Aligned with those questions, some specific considerations include:

• Ergonomics – Is the cabinet designed to meet the ergonomic needs of the intended users?
• Width of cabinet – Is the width appropriate for the intended application and will it fit in the available space?
• Base stand options – A range of options exist including fixed (sitting or standing height), telescoping, adjustable, etc.
• User friendly – Is the cabinet easy to access, and help facilitate work?
• Service/maintenance friendly – Is the cabinet easy for an accredited Certifier to maintain and certify? Does the manufacturer provide any service assistance? At what level? Is the manufacturer easy to contact?
• Energy efficiency – What are potential costs of operating the cabinet from an energy consumption perspective?
• Filter life – How long will filters last in comparison to other brands?
• Noise levels – Is the noise level distracting?
• Lighting – Is the lighting adequate for the most efficient handling of materials?
• Total cost of ownership – What are the estimated costs over the lifetime of the cabinet’s operation, as opposed to only considering upfront costs?

Training

The best biological safety cabinet in the world is only as good as those who are using it. That means proper education and training are essential to ensure the cabinet operates to its full potential. The laboratory director and qualified biosafety professionals should ensure the proper training of personnel.
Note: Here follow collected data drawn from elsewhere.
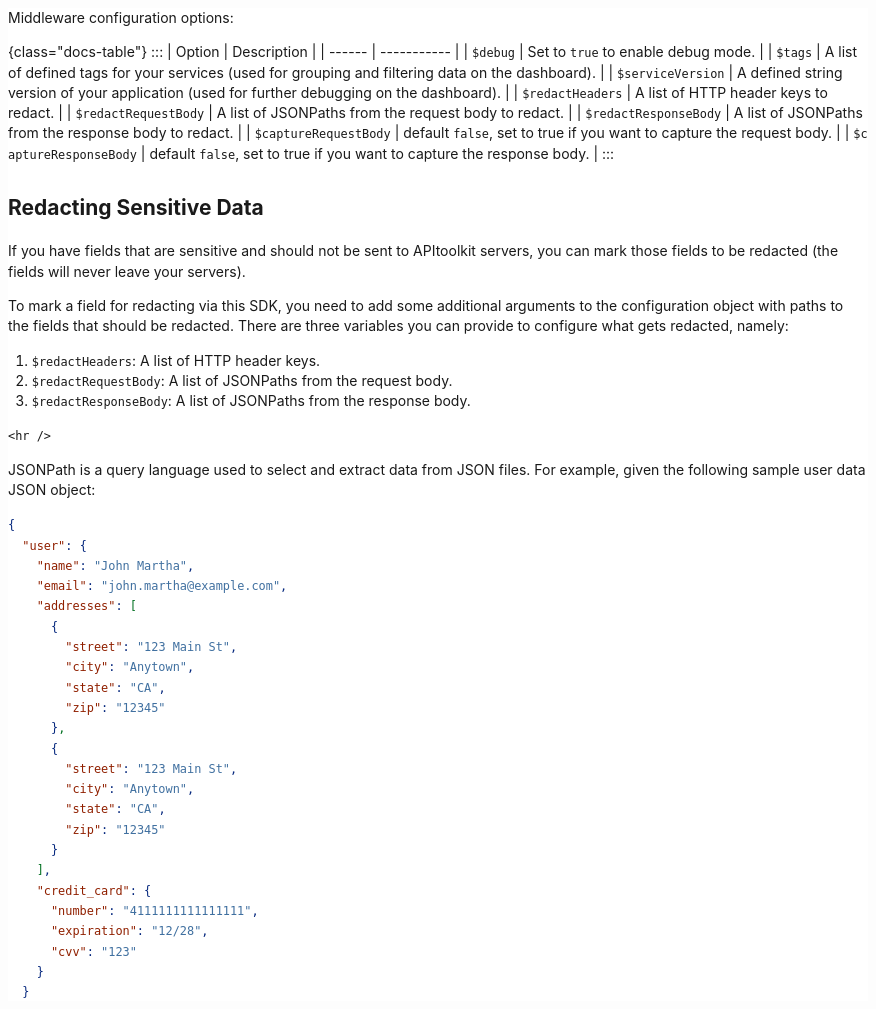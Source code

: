 Middleware configuration options:

{class="docs-table"}
:::
| Option | Description |
| ------ | ----------- |
| `$debug` | Set to `true` to enable debug mode. |
| `$tags` | A list of defined tags for your services (used for grouping and filtering data on the dashboard). |
| `$serviceVersion` | A defined string version of your application (used for further debugging on the dashboard). |
| `$redactHeaders` | A list of HTTP header keys to redact. |
| `$redactRequestBody` | A list of JSONPaths from the request body to redact. |
| `$redactResponseBody` | A list of JSONPaths from the response body to redact. |
| `$captureRequestBody` | default `false`, set to true if you want to capture the request body. |
| `$captureResponseBody` | default `false`, set to true if you want to capture the response body. |
:::

## Redacting Sensitive Data

If you have fields that are sensitive and should not be sent to APItoolkit servers, you can mark those fields to be redacted (the fields will never leave your servers).

To mark a field for redacting via this SDK, you need to add some additional arguments to the configuration object with paths to the fields that should be redacted. There are three variables you can provide to configure what gets redacted, namely:

1. `$redactHeaders`: A list of HTTP header keys.
2. `$redactRequestBody`: A list of JSONPaths from the request body.
3. `$redactResponseBody`: A list of JSONPaths from the response body.

```=html
<hr />
```

JSONPath is a query language used to select and extract data from JSON files. For example, given the following sample user data JSON object:

```json
{
  "user": {
    "name": "John Martha",
    "email": "john.martha@example.com",
    "addresses": [
      {
        "street": "123 Main St",
        "city": "Anytown",
        "state": "CA",
        "zip": "12345"
      },
      {
        "street": "123 Main St",
        "city": "Anytown",
        "state": "CA",
        "zip": "12345"
      }
    ],
    "credit_card": {
      "number": "4111111111111111",
      "expiration": "12/28",
      "cvv": "123"
    }
  }
```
They should also establish and continually update policies, procedures and Standard Operating Procedures (SOP) to ensure that only those with proper training and clearance are permitted to enter the lab and work in Biological Safety Cabinets.

Typically, a reliable manufacturer will provide appropriate upfront training and education during the purchasing, installation and operation process. Watch NuAire’s Working Safely Series. Check out their track record of ensuring personnel are aware of the necessary training.

In addition, the process doesn’t end once a biological safety cabinet is purchased, installed and operational. Closely review what the manufacturer offers in terms of ongoing support. What are the specifics of the warranty? What is included (parts, labor)? For how long? Etc. Further, consider how long the company has been in business and its reputation

Conclusion

Ultimately, the effective purchase of the proper biological safety cabinet is a team effort that involves capturing input from a range of individuals and professionals who can offer insights and expertise that will help guide the purchase decision.

Much like the procedures and experiments being performed in the laboratory itself, a systematic approach is best. Develop a strong working knowledge of biological safety cabinets as the primary engineering control in the laboratory, perform a thorough risk assessment, determine the Class and Type of cabinet required and assess the critical needs of the users. Also make certain that adequate and ongoing training will be provided and have a clear understanding of the support that is offered after sale and installation of the cabinet.

By taking these steps, you will not only be in the position to make a wise and informed purchase, but also ensure the safety of your personnel and working environment.

References:
Chosewood, L. Casey, MD, and Deborah E. Wilson, DrPH, CBSP, eds. Biosafety in Microbiological and Biomedical Laboratories. 5th ed. N.p.: U.S. Department of Health and Human Services, 2009. Print.

NSF International Standard/American National Standard for Biosafety Cabinetry: Biosafety Cabinetry: Design, Construction, Performance, and Field Certification. Ann Arbor, MI: NSF International, 2012. Print.

<797> Pharmaceutical Compounding—Sterile Preparations. N.p.: United States Pharmacopeial Convention, 2008. Print.

Chosewood, L. Casey, MD, and Deborah E. Wilson, DrPH, CBSP, eds. Primary Containment for Biohazards: Selection, Installation and Use of Biological Safety Cabinets. 3rd ed. N.p.: Centers for Disease Control and Prevention & National Institutes of Health, 2007. Print.